Friday March 02, 2012

New in httpd 2.4: If, ElseIf, and Else

Over the coming weeks, I'm going to be writing several articles about new features in Apache httpd 2.4. To me the most compelling reason to upgrade to Apache 2.4 today is the <If> directive, so that's where I'll start.

Related documentation:

This is something that people have been asking for since the very first day I was involved in Apache stuff - the ability to insert conditional statements in configuration files. And now that it's here, it's everything we wanted. Even a bit more.

The <If> directive may be used in all contexts (server config, virtual host, directory, .htaccess) and is evaluated at request time to effect the behavior of the server.

Some of the things you might use this directive for, you've been using mod_rewrite for up until now, so one of the side-effects of this directive is that we can reduce our reliance on mod_rewrite's complex syntax for common situations. Over the coming months, more examples will be added to the documentation, and we'll have a recipe section with many of the same sorts of scenarios that are in the mod_rewrite recipe section.

Let's start with a few simple examples so that you can see how it might be used. Consider a case where you have a website, www.wooga.com, and you want to compel people to use the www prefix for all requests. In the distant past, you may have used mod_rewrite for this, but here it is stated more clearly with the If directive:

<If "req('Host') != 'www.wooga.com'">
    RedirectMatch (.*) http://www.wooga.com$1

In plain language, that says "if the host request header isn't www.wooga.com, redirect the request to www.wooga.com."

In fact, most of the commonest uses of mod_rewrite can now be replaced with the If directive, making them easier to read, and, therefore, less prone to error, and the redirect looping that so often plagues RewriteRule-based solutions.

For more complex scenarios, there's also <ElseIf> and <Else> directives, so that you can create multi-step if ... elseif ... elseif ... else logic flows in your configuration files.

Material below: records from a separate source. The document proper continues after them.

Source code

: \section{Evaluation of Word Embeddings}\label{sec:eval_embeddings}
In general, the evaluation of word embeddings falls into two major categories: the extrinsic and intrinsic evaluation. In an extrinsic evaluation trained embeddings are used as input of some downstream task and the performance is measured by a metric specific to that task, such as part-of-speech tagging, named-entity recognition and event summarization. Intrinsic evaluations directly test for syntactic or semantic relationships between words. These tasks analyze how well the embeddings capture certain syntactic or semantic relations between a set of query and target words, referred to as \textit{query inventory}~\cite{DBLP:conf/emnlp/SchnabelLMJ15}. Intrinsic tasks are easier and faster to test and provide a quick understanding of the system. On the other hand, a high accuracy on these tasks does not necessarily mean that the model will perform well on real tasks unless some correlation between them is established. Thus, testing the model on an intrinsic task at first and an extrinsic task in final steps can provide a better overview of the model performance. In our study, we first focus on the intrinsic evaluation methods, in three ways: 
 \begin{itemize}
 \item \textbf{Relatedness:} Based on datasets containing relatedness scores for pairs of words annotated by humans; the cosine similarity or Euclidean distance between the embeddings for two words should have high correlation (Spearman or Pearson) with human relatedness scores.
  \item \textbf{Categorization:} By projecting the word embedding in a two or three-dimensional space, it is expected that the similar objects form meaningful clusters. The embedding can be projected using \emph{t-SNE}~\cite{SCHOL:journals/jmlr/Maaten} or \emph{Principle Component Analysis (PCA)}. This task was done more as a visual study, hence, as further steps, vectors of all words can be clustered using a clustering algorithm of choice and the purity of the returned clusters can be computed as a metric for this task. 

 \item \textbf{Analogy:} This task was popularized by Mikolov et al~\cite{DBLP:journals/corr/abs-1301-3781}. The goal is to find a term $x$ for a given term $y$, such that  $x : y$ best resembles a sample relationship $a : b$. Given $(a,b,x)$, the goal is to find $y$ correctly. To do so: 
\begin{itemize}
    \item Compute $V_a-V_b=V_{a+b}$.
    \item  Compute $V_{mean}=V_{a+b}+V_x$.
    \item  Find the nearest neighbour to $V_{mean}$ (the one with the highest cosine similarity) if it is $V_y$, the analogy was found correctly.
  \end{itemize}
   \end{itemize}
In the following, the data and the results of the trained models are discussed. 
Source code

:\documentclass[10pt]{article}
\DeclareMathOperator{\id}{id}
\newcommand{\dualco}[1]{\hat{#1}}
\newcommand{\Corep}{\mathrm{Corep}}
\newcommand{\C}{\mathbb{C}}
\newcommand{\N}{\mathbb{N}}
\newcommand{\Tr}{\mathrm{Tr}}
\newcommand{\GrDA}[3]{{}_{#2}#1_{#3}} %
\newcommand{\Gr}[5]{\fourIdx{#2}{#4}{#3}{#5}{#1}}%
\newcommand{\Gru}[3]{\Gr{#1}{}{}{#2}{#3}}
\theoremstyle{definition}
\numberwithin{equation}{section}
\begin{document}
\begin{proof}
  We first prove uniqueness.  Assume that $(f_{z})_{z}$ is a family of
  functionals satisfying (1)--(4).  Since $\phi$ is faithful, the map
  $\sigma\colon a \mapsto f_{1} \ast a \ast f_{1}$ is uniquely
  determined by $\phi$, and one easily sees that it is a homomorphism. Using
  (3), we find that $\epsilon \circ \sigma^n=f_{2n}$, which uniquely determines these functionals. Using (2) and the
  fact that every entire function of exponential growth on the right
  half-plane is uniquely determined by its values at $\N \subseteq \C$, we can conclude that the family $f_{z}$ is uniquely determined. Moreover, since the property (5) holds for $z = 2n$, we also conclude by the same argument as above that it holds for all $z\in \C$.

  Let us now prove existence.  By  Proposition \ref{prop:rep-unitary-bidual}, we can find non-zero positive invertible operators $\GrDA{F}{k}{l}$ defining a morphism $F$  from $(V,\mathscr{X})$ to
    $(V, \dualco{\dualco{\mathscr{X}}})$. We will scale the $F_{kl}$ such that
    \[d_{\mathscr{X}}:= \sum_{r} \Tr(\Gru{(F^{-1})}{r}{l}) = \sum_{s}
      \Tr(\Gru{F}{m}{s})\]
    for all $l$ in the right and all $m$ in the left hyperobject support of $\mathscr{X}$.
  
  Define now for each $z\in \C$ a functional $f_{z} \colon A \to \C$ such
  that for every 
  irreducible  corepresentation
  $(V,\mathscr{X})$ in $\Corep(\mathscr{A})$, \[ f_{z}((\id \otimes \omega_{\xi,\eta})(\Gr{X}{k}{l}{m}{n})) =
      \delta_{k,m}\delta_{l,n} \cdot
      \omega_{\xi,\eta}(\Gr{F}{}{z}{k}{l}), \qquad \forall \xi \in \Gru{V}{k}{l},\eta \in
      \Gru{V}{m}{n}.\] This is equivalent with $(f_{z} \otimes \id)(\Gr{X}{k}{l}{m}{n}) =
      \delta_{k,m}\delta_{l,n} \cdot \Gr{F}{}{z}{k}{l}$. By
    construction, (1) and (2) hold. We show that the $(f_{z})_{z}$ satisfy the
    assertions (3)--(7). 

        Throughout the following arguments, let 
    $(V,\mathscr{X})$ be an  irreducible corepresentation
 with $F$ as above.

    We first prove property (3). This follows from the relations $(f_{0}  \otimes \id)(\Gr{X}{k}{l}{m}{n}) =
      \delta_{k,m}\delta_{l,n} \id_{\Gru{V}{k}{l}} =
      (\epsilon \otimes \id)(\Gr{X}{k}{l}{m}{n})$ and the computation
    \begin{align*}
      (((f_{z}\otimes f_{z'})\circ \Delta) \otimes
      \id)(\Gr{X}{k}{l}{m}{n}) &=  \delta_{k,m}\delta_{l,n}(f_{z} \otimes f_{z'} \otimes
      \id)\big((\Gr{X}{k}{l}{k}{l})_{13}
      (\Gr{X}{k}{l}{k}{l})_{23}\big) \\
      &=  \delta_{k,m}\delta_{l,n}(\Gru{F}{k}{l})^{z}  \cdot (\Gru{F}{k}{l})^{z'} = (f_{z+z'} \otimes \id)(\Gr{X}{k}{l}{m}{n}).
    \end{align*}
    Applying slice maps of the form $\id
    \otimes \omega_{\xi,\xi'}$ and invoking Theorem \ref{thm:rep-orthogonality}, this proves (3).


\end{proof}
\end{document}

These directives may be used in any scope - main configuration, virtual hosts, directories, or .htaccess files - and so give you significantly more power for conditional configurations than you ever had before.

The term in the If statement can be any request header ($req) or environment variable ($env), or many other values. Expressions in these comparisons can be fairly complicated, as they can use the new expression syntax which is another major enhancements in httpd 2.4, and an article for another day.

As with many features that are brand new in 2.4, you can expect more detailed official documentation in the near future, complete with many examples. For now, I'd encourage you to study the expression syntax documentation, and experiment.